The strong type checking stops all those nice shortcuts you get in OpenGL/D3D :frown;
You won't get increased ALU throughput because double-precision multiply and multiply-add both use 4 lanes out of the 5 lanes. Double-precision add can double in throughput, as it only uses 2 lanes. Unfortunately the compilers don't identify this in your code, so it only issues one DADD at a time.
Double-precision divide is slow.
By using double2 for streams and gather/scatter operations, instead of double, you will improve performance against memory - reducing the count of reads/writes against memory for a given amount of data.
I put this:
kernel double2 SinD2 (double2 phi)
double2 _f1 = double2(1.0, 1.0);
double2 _f6 = double2(6.0, 6.0);
double2 _f20 = double2(20.0, 20.0);
double2 _f42 = double2(42.0, 42.0);
double2 _f72 = double2(72.0, 72.0);
double2 _f110 = double2(110.0, 110.0);
double2 _f156 = double2(156.0, 156.0);
double2 _f210 = double2(210.0, 210.0);
double2 _f272 = double2(272.0, 272.0);
double2 phi2 = phi * phi;
return phi * (_f1 - phi2 / _f6 * (_f1 - phi2 / _f20 * (_f1 - phi2 / _f42 * (_f1 - phi2 / _f72 * (_f1 - phi2 / _f110 * (_f1 - phi2 / _f156 * (_f1 - phi2 / _f210 * (_f1 - phi2 / _f272))))))));
kernel void test(double2 A<>, out double2 B<>)
into Stream Kernel Analyzer where the instructions that run on the chip can be seen.
You can't use global variables in kernels, if you use them only in that kernel you can put them inside, if you need to use them in several places and you want to avoid code replication you can use preprocessor "#define". Brook 1.4 supports some preprocessor directives, just add the "-pp" flag when you call BRCC to compile the source code.
The expression you say doesn't compile because in the current version variables must be of the same type, "V" is a double2 value, but 0.5 is a double. You should write:
double2 v = double2(1.0, 1.0);
v = v * double2(0.5, 0.5);
Another solution would be disabling strong type checking using "-a" flag, your code will compile and multiply each component by 0.5 as you say.

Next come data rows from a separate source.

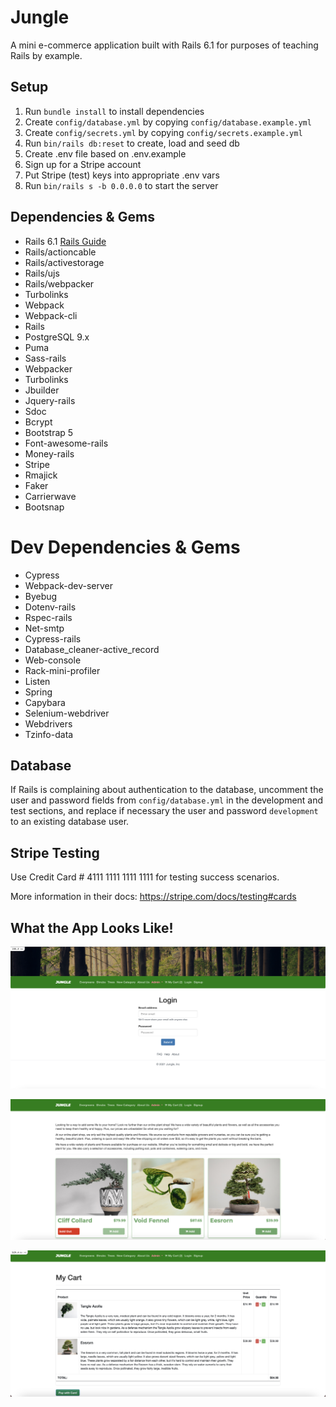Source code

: # Jungle

A mini e-commerce application built with Rails 6.1 for purposes of teaching Rails by example.

## Setup

1. Run `bundle install` to install dependencies
2. Create `config/database.yml` by copying `config/database.example.yml`
3. Create `config/secrets.yml` by copying `config/secrets.example.yml`
4. Run `bin/rails db:reset` to create, load and seed db
5. Create .env file based on .env.example
6. Sign up for a Stripe account
7. Put Stripe (test) keys into appropriate .env vars
8. Run `bin/rails s -b 0.0.0.0` to start the server

## Dependencies & Gems

- Rails 6.1 [Rails Guide](http://guides.rubyonrails.org/v6.1/)
- Rails/actioncable
- Rails/activestorage
- Rails/ujs
- Rails/webpacker
- Turbolinks
- Webpack
- Webpack-cli
- Rails
- PostgreSQL 9.x
- Puma
- Sass-rails
- Webpacker
- Turbolinks
- Jbuilder
- Jquery-rails
- Sdoc
- Bcrypt
- Bootstrap 5
- Font-awesome-rails
- Money-rails
- Stripe
- Rmajick
- Faker
- Carrierwave
- Bootsnap

# Dev Dependencies & Gems

- Cypress
- Webpack-dev-server
- Byebug
- Dotenv-rails
- Rspec-rails
- Net-smtp
- Cypress-rails
- Database_cleaner-active_record
- Web-console
- Rack-mini-profiler
- Listen
- Spring
- Capybara
- Selenium-webdriver
- Webdrivers
- Tzinfo-data

## Database

If Rails is complaining about authentication to the database, uncomment the user and password fields from `config/database.yml` in the development and test sections, and replace if necessary the user and password `development` to an existing database user.

## Stripe Testing

Use Credit Card # 4111 1111 1111 1111 for testing success scenarios.

More information in their docs: <https://stripe.com/docs/testing#cards>

## What the App Looks Like!

!["Website directs to login page if user is not signed in!"](https://github.com/hpatel1959/jungle-rails/blob/master/docs/show-login.png?raw=true)

!["Lists all products on home page once user is logged in!"](https://github.com/hpatel1959/jungle-rails/blob/master/docs/show-products.png?raw=true)

!["Shows user items in cart once added!"](https://github.com/hpatel1959/jungle-rails/blob/master/docs/show-cart-with-items.png?raw=true)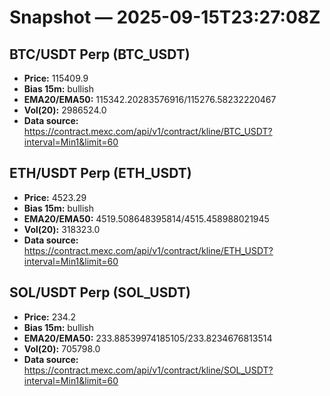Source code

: # Snapshot — 2025-09-15T23:27:08Z

## BTC/USDT Perp (BTC_USDT)
- **Price:** 115409.9
- **Bias 15m:** bullish
- **EMA20/EMA50:** 115342.20283576916/115276.58232220467
- **Vol(20):** 2986524.0
- **Data source:** https://contract.mexc.com/api/v1/contract/kline/BTC_USDT?interval=Min1&limit=60

## ETH/USDT Perp (ETH_USDT)
- **Price:** 4523.29
- **Bias 15m:** bullish
- **EMA20/EMA50:** 4519.508648395814/4515.458988021945
- **Vol(20):** 318323.0
- **Data source:** https://contract.mexc.com/api/v1/contract/kline/ETH_USDT?interval=Min1&limit=60

## SOL/USDT Perp (SOL_USDT)
- **Price:** 234.2
- **Bias 15m:** bullish
- **EMA20/EMA50:** 233.88539974185105/233.8234676813514
- **Vol(20):** 705798.0
- **Data source:** https://contract.mexc.com/api/v1/contract/kline/SOL_USDT?interval=Min1&limit=60
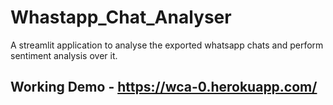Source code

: # Whastapp_Chat_Analyser
A streamlit application to analyse the exported whatsapp chats and perform sentiment analysis over it.
## Working Demo - https://wca-0.herokuapp.com/
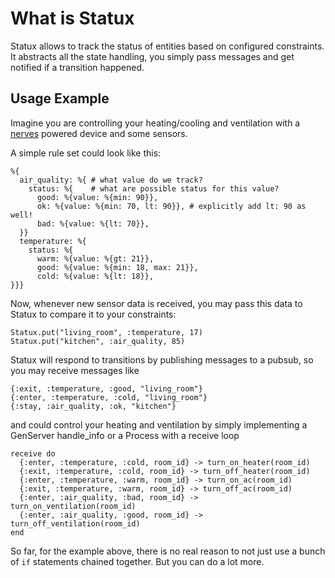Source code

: # What is Statux

Statux allows to track the status of entities based on configured constraints.
It abstracts all the state handling, you simply pass messages and get notified if a transition
happened.

## Usage Example

Imagine you are controlling your heating/cooling and ventilation with a
[nerves](https://hexdocs.pm/nerves/getting-started.html) powered device and some sensors.

A simple rule set could look like this:

    %{
      air_quality: %{ # what value do we track?
        status: %{    # what are possible status for this value?
          good: %{value: %{min: 90}},
          ok: %{value: %{min: 70, lt: 90}}, # explicitly add lt: 90 as well!
          bad: %{value: %{lt: 70}},
      }}
      temperature: %{
        status: %{
          warm: %{value: %{gt: 21}},
          good: %{value: %{min: 18, max: 21}},
          cold: %{value: %{lt: 18}},
    }}}

Now, whenever new sensor data is received, you may pass this data to Statux to compare it to your
constraints:

    Statux.put("living_room", :temperature, 17)
    Statux.put("kitchen", :air_quality, 85)

Statux will respond to transitions by publishing messages to a pubsub, so you may receive
messages like

    {:exit, :temperature, :good, "living_room"}
    {:enter, :temperature, :cold, "living_room"}
    {:stay, :air_quality, :ok, "kitchen"}

and could control your heating and ventilation by simply implementing a GenServer handle_info or
a Process with a receive loop

    receive do
      {:enter, :temperature, :cold, room_id} -> turn_on_heater(room_id)
      {:exit, :temperature, :cold, room_id} -> turn_off_heater(room_id)
      {:enter, :temperature, :warm, room_id} -> turn_on_ac(room_id)
      {:exit, :temperature, :warm, room_id} -> turn_off_ac(room_id)
      {:enter, :air_quality, :bad, room_id} -> turn_on_ventilation(room_id)
      {:enter, :air_quality, :good, room_id} -> turn_off_ventilation(room_id)
    end

So far, for the example above, there is no real reason to not just use a bunch of `if` statements
chained together. But you can do a lot more.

I think using double2 instead double is better for fetching several values together from memory, inside kernels arithmetic expressions will be optimized by the compiler automatically, reordering instructions to use as many processing units as possible (you can check this using KernelAnalyzer).
By the way, I think you can avoid some of those divisions by using the reciprocal elements in the constants. According to KernelAnalyzer the compiler is smart enough to optimize them, however it could miss some optimizations in complex expressions or kernel parameters.
Ummm ... yeah, thanks, but as I wrote this was solved for me already.
Thanks for the performance hints though.